EXERCISE INPUT:

——

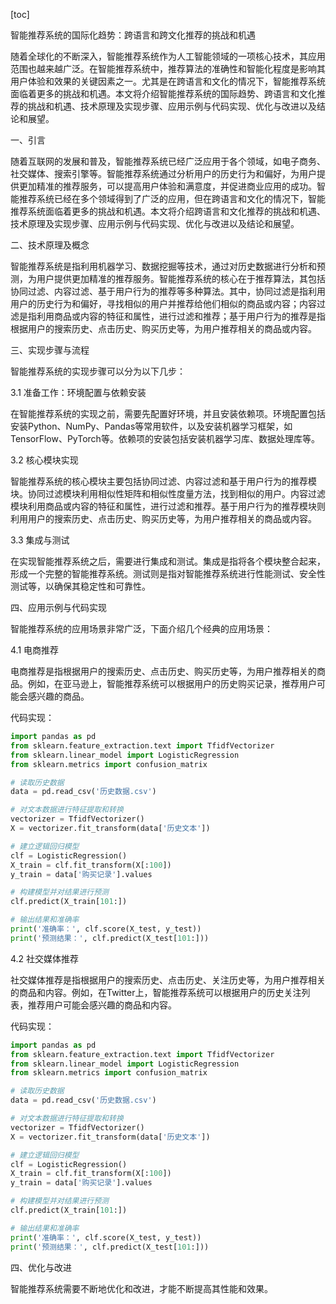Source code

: 
[toc]                    
                
                
智能推荐系统的国际化趋势：跨语言和跨文化推荐的挑战和机遇

随着全球化的不断深入，智能推荐系统作为人工智能领域的一项核心技术，其应用范围也越来越广泛。在智能推荐系统中，推荐算法的准确性和智能化程度是影响其用户体验和效果的关键因素之一。尤其是在跨语言和文化的情况下，智能推荐系统面临着更多的挑战和机遇。本文将介绍智能推荐系统的国际趋势、跨语言和文化推荐的挑战和机遇、技术原理及实现步骤、应用示例与代码实现、优化与改进以及结论和展望。

一、引言

随着互联网的发展和普及，智能推荐系统已经广泛应用于各个领域，如电子商务、社交媒体、搜索引擎等。智能推荐系统通过分析用户的历史行为和偏好，为用户提供更加精准的推荐服务，可以提高用户体验和满意度，并促进商业应用的成功。智能推荐系统已经在多个领域得到了广泛的应用，但在跨语言和文化的情况下，智能推荐系统面临着更多的挑战和机遇。本文将介绍跨语言和文化推荐的挑战和机遇、技术原理及实现步骤、应用示例与代码实现、优化与改进以及结论和展望。

二、技术原理及概念

智能推荐系统是指利用机器学习、数据挖掘等技术，通过对历史数据进行分析和预测，为用户提供更加精准的推荐服务。智能推荐系统的核心在于推荐算法，其包括协同过滤、内容过滤、基于用户行为的推荐等多种算法。其中，协同过滤是指利用用户的历史行为和偏好，寻找相似的用户并推荐给他们相似的商品或内容；内容过滤是指利用商品或内容的特征和属性，进行过滤和推荐；基于用户行为的推荐是指根据用户的搜索历史、点击历史、购买历史等，为用户推荐相关的商品或内容。

三、实现步骤与流程

智能推荐系统的实现步骤可以分为以下几步：

3.1 准备工作：环境配置与依赖安装

在智能推荐系统的实现之前，需要先配置好环境，并且安装依赖项。环境配置包括安装Python、NumPy、Pandas等常用软件，以及安装机器学习框架，如TensorFlow、PyTorch等。依赖项的安装包括安装机器学习库、数据处理库等。

3.2 核心模块实现

智能推荐系统的核心模块主要包括协同过滤、内容过滤和基于用户行为的推荐模块。协同过滤模块利用相似性矩阵和相似性度量方法，找到相似的用户。内容过滤模块利用商品或内容的特征和属性，进行过滤和推荐。基于用户行为的推荐模块则利用用户的搜索历史、点击历史、购买历史等，为用户推荐相关的商品或内容。

3.3 集成与测试

在实现智能推荐系统之后，需要进行集成和测试。集成是指将各个模块整合起来，形成一个完整的智能推荐系统。测试则是指对智能推荐系统进行性能测试、安全性测试等，以确保其稳定性和可靠性。

四、应用示例与代码实现

智能推荐系统的应用场景非常广泛，下面介绍几个经典的应用场景：

4.1 电商推荐

电商推荐是指根据用户的搜索历史、点击历史、购买历史等，为用户推荐相关的商品。例如，在亚马逊上，智能推荐系统可以根据用户的历史购买记录，推荐用户可能会感兴趣的商品。

代码实现：

```python
import pandas as pd
from sklearn.feature_extraction.text import TfidfVectorizer
from sklearn.linear_model import LogisticRegression
from sklearn.metrics import confusion_matrix

# 读取历史数据
data = pd.read_csv('历史数据.csv')

# 对文本数据进行特征提取和转换
vectorizer = TfidfVectorizer()
X = vectorizer.fit_transform(data['历史文本'])

# 建立逻辑回归模型
clf = LogisticRegression()
X_train = clf.fit_transform(X[:100])
y_train = data['购买记录'].values

# 构建模型并对结果进行预测
clf.predict(X_train[101:])

# 输出结果和准确率
print('准确率：', clf.score(X_test, y_test))
print('预测结果：', clf.predict(X_test[101:]))
```

4.2 社交媒体推荐

社交媒体推荐是指根据用户的搜索历史、点击历史、关注历史等，为用户推荐相关的商品和内容。例如，在Twitter上，智能推荐系统可以根据用户的历史关注列表，推荐用户可能会感兴趣的商品和内容。

代码实现：

```python
import pandas as pd
from sklearn.feature_extraction.text import TfidfVectorizer
from sklearn.linear_model import LogisticRegression
from sklearn.metrics import confusion_matrix

# 读取历史数据
data = pd.read_csv('历史数据.csv')

# 对文本数据进行特征提取和转换
vectorizer = TfidfVectorizer()
X = vectorizer.fit_transform(data['历史文本'])

# 建立逻辑回归模型
clf = LogisticRegression()
X_train = clf.fit_transform(X[:100])
y_train = data['购买记录'].values

# 构建模型并对结果进行预测
clf.predict(X_train[101:])

# 输出结果和准确率
print('准确率：', clf.score(X_test, y_test))
print('预测结果：', clf.predict(X_test[101:]))
```

四、优化与改进

智能推荐系统需要不断地优化和改进，才能不断提高其性能和效果。

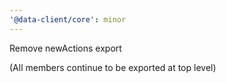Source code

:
 ```yaml
---
'@data-client/core': minor
---
```


Remove newActions export

(All members continue to be exported at top level)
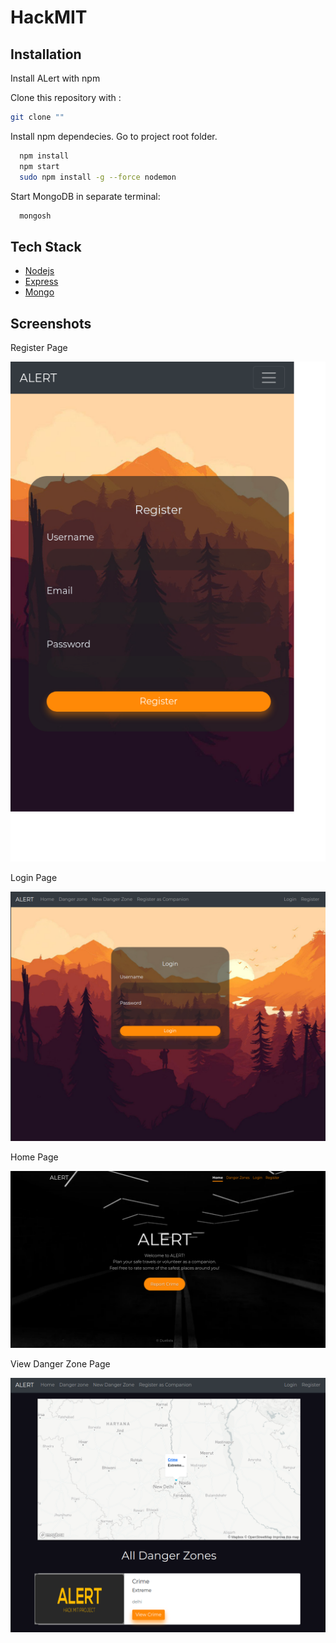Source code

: # HackMIT
 
## Installation

Install ALert with npm

Clone this repository with :
```bash
git clone ""
```

Install npm dependecies. Go to project root folder.

```bash
  npm install
  npm start
  sudo npm install -g --force nodemon
```

Start MongoDB in separate terminal:
```bash
  mongosh
```

## Tech Stack

- [Nodejs](https://nodejs.org/en/)
- [Express](https://expressjs.com/)
- [Mongo](https://www.mongodb.com/)

## Screenshots

Register Page

![App Screenshot](assets/Register.png)

Login Page

![App Screenshot](assets/Login.png)

Home Page

![App Screenshot](assets/HomePage.png)

View Danger Zone Page

![App Screenshot](assets/ViewDangerZones.png)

——

WHAT YOU WILL DO:
Only the text of the listing above is copied, exactly as written; its pictures are dropped.

RESULT OF THE TASK:
Source code

: 
[toc]                    
                
                
智能推荐系统的国际化趋势：跨语言和跨文化推荐的挑战和机遇

随着全球化的不断深入，智能推荐系统作为人工智能领域的一项核心技术，其应用范围也越来越广泛。在智能推荐系统中，推荐算法的准确性和智能化程度是影响其用户体验和效果的关键因素之一。尤其是在跨语言和文化的情况下，智能推荐系统面临着更多的挑战和机遇。本文将介绍智能推荐系统的国际趋势、跨语言和文化推荐的挑战和机遇、技术原理及实现步骤、应用示例与代码实现、优化与改进以及结论和展望。

一、引言

随着互联网的发展和普及，智能推荐系统已经广泛应用于各个领域，如电子商务、社交媒体、搜索引擎等。智能推荐系统通过分析用户的历史行为和偏好，为用户提供更加精准的推荐服务，可以提高用户体验和满意度，并促进商业应用的成功。智能推荐系统已经在多个领域得到了广泛的应用，但在跨语言和文化的情况下，智能推荐系统面临着更多的挑战和机遇。本文将介绍跨语言和文化推荐的挑战和机遇、技术原理及实现步骤、应用示例与代码实现、优化与改进以及结论和展望。

二、技术原理及概念

智能推荐系统是指利用机器学习、数据挖掘等技术，通过对历史数据进行分析和预测，为用户提供更加精准的推荐服务。智能推荐系统的核心在于推荐算法，其包括协同过滤、内容过滤、基于用户行为的推荐等多种算法。其中，协同过滤是指利用用户的历史行为和偏好，寻找相似的用户并推荐给他们相似的商品或内容；内容过滤是指利用商品或内容的特征和属性，进行过滤和推荐；基于用户行为的推荐是指根据用户的搜索历史、点击历史、购买历史等，为用户推荐相关的商品或内容。

三、实现步骤与流程

智能推荐系统的实现步骤可以分为以下几步：

3.1 准备工作：环境配置与依赖安装

在智能推荐系统的实现之前，需要先配置好环境，并且安装依赖项。环境配置包括安装Python、NumPy、Pandas等常用软件，以及安装机器学习框架，如TensorFlow、PyTorch等。依赖项的安装包括安装机器学习库、数据处理库等。

3.2 核心模块实现

智能推荐系统的核心模块主要包括协同过滤、内容过滤和基于用户行为的推荐模块。协同过滤模块利用相似性矩阵和相似性度量方法，找到相似的用户。内容过滤模块利用商品或内容的特征和属性，进行过滤和推荐。基于用户行为的推荐模块则利用用户的搜索历史、点击历史、购买历史等，为用户推荐相关的商品或内容。

3.3 集成与测试

在实现智能推荐系统之后，需要进行集成和测试。集成是指将各个模块整合起来，形成一个完整的智能推荐系统。测试则是指对智能推荐系统进行性能测试、安全性测试等，以确保其稳定性和可靠性。

四、应用示例与代码实现

智能推荐系统的应用场景非常广泛，下面介绍几个经典的应用场景：

4.1 电商推荐

电商推荐是指根据用户的搜索历史、点击历史、购买历史等，为用户推荐相关的商品。例如，在亚马逊上，智能推荐系统可以根据用户的历史购买记录，推荐用户可能会感兴趣的商品。

代码实现：

```python
import pandas as pd
from sklearn.feature_extraction.text import TfidfVectorizer
from sklearn.linear_model import LogisticRegression
from sklearn.metrics import confusion_matrix

# 读取历史数据
data = pd.read_csv('历史数据.csv')

# 对文本数据进行特征提取和转换
vectorizer = TfidfVectorizer()
X = vectorizer.fit_transform(data['历史文本'])

# 建立逻辑回归模型
clf = LogisticRegression()
X_train = clf.fit_transform(X[:100])
y_train = data['购买记录'].values

# 构建模型并对结果进行预测
clf.predict(X_train[101:])

# 输出结果和准确率
print('准确率：', clf.score(X_test, y_test))
print('预测结果：', clf.predict(X_test[101:]))
```

4.2 社交媒体推荐

社交媒体推荐是指根据用户的搜索历史、点击历史、关注历史等，为用户推荐相关的商品和内容。例如，在Twitter上，智能推荐系统可以根据用户的历史关注列表，推荐用户可能会感兴趣的商品和内容。

代码实现：

```python
import pandas as pd
from sklearn.feature_extraction.text import TfidfVectorizer
from sklearn.linear_model import LogisticRegression
from sklearn.metrics import confusion_matrix

# 读取历史数据
data = pd.read_csv('历史数据.csv')

# 对文本数据进行特征提取和转换
vectorizer = TfidfVectorizer()
X = vectorizer.fit_transform(data['历史文本'])

# 建立逻辑回归模型
clf = LogisticRegression()
X_train = clf.fit_transform(X[:100])
y_train = data['购买记录'].values

# 构建模型并对结果进行预测
clf.predict(X_train[101:])

# 输出结果和准确率
print('准确率：', clf.score(X_test, y_test))
print('预测结果：', clf.predict(X_test[101:]))
```

四、优化与改进

智能推荐系统需要不断地优化和改进，才能不断提高其性能和效果。

Source code

:
 ```yaml
---
'@data-client/core': minor
---
```


Remove newActions export

(All members continue to be exported at top level)
Source code

: # HackMIT
 
## Installation

Install ALert with npm

Clone this repository with :
```bash
git clone ""
```

Install npm dependecies. Go to project root folder.

```bash
  npm install
  npm start
  sudo npm install -g --force nodemon
```

Start MongoDB in separate terminal:
```bash
  mongosh
```

## Tech Stack

- [Nodejs](https://nodejs.org/en/)
- [Express](https://expressjs.com/)
- [Mongo](https://www.mongodb.com/)

## Screenshots

Register Page

![App Screenshot](assets/Register.png)

Login Page

![App Screenshot](assets/Login.png)

Home Page

![App Screenshot](assets/HomePage.png)

View Danger Zone Page

![App Screenshot](assets/ViewDangerZones.png)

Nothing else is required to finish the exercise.